Des poissons bavards... qui en disent long sur l’évolution

Loin de ne faire que buller dans le monde du silence, certains poissons braillent, grondent et chantent à tue-tête. En étudiant l'architecture cérébrale d'animaux moins silencieux qu'il n'y paraît, une équipe américaine a montré que la capacité de vocaliser de façon innée serait héritée d'un ancêtre commun à certains poissons, oiseaux et mammifères.

Par Viviane Thivent, le 18/07/2008

Grognements universels

Il aboie quand on entre sur son territoire, grogne quand on cherche à l'intimider et émet des sons suaves quand il essaie de draguer. De qui s'agit-il ? D'un chien ? D'un jeune homme en pleine crise d'adolescence ? Ou d'un poisson crapaud ? Difficile à dire. Car en matière de communication, l'homme partage avec ses congénères vertébrés bien plus de points communs qu'il ne le croit. En marge de la langue parlée, il émet en effet toute une gamme de vocalisations innées qui vont du grognement matinal aux cris hystériques de la naissance.

Larves de poissons crapauds

Or, ces gloussements, ronronnements, pleurs et vocalisations étranges existent chez tous les vertébrés (exceptions faites des requins et des agnathes comme la lamproie). Et pour cause : ils dériveraient tous d'un système neuronal primitif, qui serait apparu très tôt dans l'histoire de l'évolution, chez l'ancêtre commun de certains poissons, oiseaux et mammifères. C'est du moins ce que suggère une étude menée par une équipe du département de neurobiologie de l'université Cornell* aux Etats-Unis.

* A. Bass et al., Science, 18 juillet 2008

Entretien avec un poisson crapaud

Pour arriver à ce résultat, les chercheurs ont étudié trois espèces de poissons crapauds (Opsanus beta, O. tau et Porichthys notatus). Des animaux particulièrement bavards puisque les mâles ont tendance à vocaliser à tout va, aussi bien pour protéger leur territoire que pour intimider un assaillant ou courtiser une partenaire.

Evolution du cerveau chez une larve de poisson crapaud

Et pour émettre ces sons, ils utilisent, non pas un larynx ou des cordes vocales, mais un organe qui d'ordinaire leur sert à ajuster la flottabilité : la vessie natatoire, une petite poche emplie de gaz qui peut se déformer ou se mettre à vibrer. En étudiant le développement du cerveau chez des larves de poissons crapauds, les chercheurs ont isolé une région cérébrale qui se développe dès que les muscles vocaux atteignent la vessie natatoire.
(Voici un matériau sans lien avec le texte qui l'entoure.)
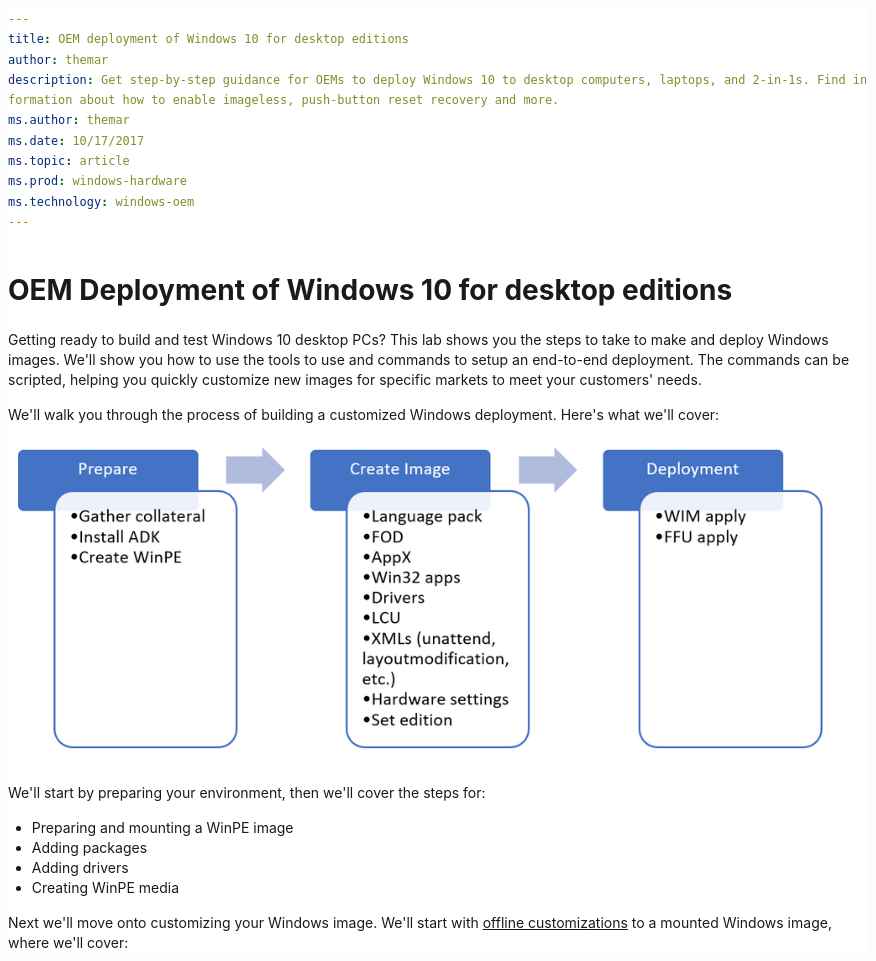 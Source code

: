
 ```yaml
---
title: OEM deployment of Windows 10 for desktop editions
author: themar
description: Get step-by-step guidance for OEMs to deploy Windows 10 to desktop computers, laptops, and 2-in-1s. Find information about how to enable imageless, push-button reset recovery and more.  
ms.author: themar
ms.date: 10/17/2017
ms.topic: article
ms.prod: windows-hardware
ms.technology: windows-oem
---
```


# OEM Deployment of Windows 10 for desktop editions

Getting ready to build and test Windows 10 desktop PCs? This lab shows you the steps to take to make and deploy Windows images. We'll show you how to use the tools to use and commands to setup an end-to-end deployment. The commands can be scripted, helping you quickly customize new images for specific markets to meet your customers' needs.

We'll walk you through the process of building a customized Windows deployment. Here's what we'll cover:

![Deployment Flow Image](images/1803-lab-flow.png)

We'll start by preparing your environment, then we'll cover the steps for:
    
- Preparing and mounting a WinPE image
- Adding packages
- Adding drivers
- Creating WinPE media

Next we'll move onto customizing your Windows image. We'll start with [offline customizations](#customize-your-windows-image) to a mounted Windows image, where we'll cover:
Cette région, située à l'arrière du cerveau, serait donc impliquée dans la commande du langage inné.

D’une espèce à l’autre

Evolution des comportements vocaux

Or, la position de cette zone est très proche de celle qui se développe chez les oiseaux pour innerver le syrinx ou chez les grenouilles pour le larynx. De cette observation, les chercheurs ont tiré une conclusion : la capacité à vocaliser de façon innée est apparue chez l'ancêtre commun des actinoptérygiens (les poissons crapauds), des sarcoptérygiens, des amphibiens, des reptiles, des oiseaux et des mammifères.

À l'inverse de la capacité à apprendre un langage qui aurait émergé plusieurs fois dans l'histoire de l'évolution, en particulier chez les oiseaux, les cétacés ou les primates, la capacité innée de vocaliser ne serait apparue qu'une seule fois et transmise à tous les descendants. Pour l'heure, les conditions ayant mené à l'émergence de cette vocalisation innée restent néanmoins énigmatiques.